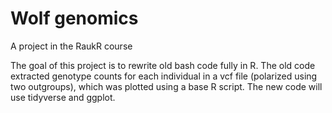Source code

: # Wolf genomics
A project in the RaukR course

The goal of this project is to rewrite old bash code fully in R. The old code extracted genotype counts for each individual in a vcf file (polarized using two outgroups), which was plotted using a base R script. 
The new code will use tidyverse and ggplot. 
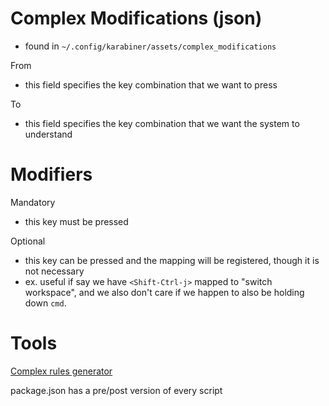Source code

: 
# Complex Modifications (json)
- found in `~/.config/karabiner/assets/complex_modifications`

From
- this field specifies the key combination that we want to press

To
- this field specifies the key combination that we want the system to understand

# Modifiers
Mandatory
- this key must be pressed

Optional
- this key can be pressed and the mapping will be registered, though it is not necessary
- ex. useful if say we have `<Shift-Ctrl-j>` mapped to "switch workspace", and we also don't care if we happen to also be holding down `cmd`.

# Tools
[Complex rules generator](https://genesy.github.io/karabiner-complex-rules-generator/)

package.json has a pre/post version of every script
────────
### PROBLEM STATEMENT
Copy the final stretch of lines, starting at the one that holds "A project in the RaukR course" and ending at the last line of the data, exactly; omit pictures.

### TASK ANSWER
A project in the RaukR course

The goal of this project is to rewrite old bash code fully in R. The old code extracted genotype counts for each individual in a vcf file (polarized using two outgroups), which was plotted using a base R script. 
The new code will use tidyverse and ggplot. 
Source code

: 
# Complex Modifications (json)
- found in `~/.config/karabiner/assets/complex_modifications`

From
- this field specifies the key combination that we want to press

To
- this field specifies the key combination that we want the system to understand

# Modifiers
Mandatory
- this key must be pressed

Optional
- this key can be pressed and the mapping will be registered, though it is not necessary
- ex. useful if say we have `<Shift-Ctrl-j>` mapped to "switch workspace", and we also don't care if we happen to also be holding down `cmd`.

# Tools
[Complex rules generator](https://genesy.github.io/karabiner-complex-rules-generator/)

package.json has a pre/post version of every script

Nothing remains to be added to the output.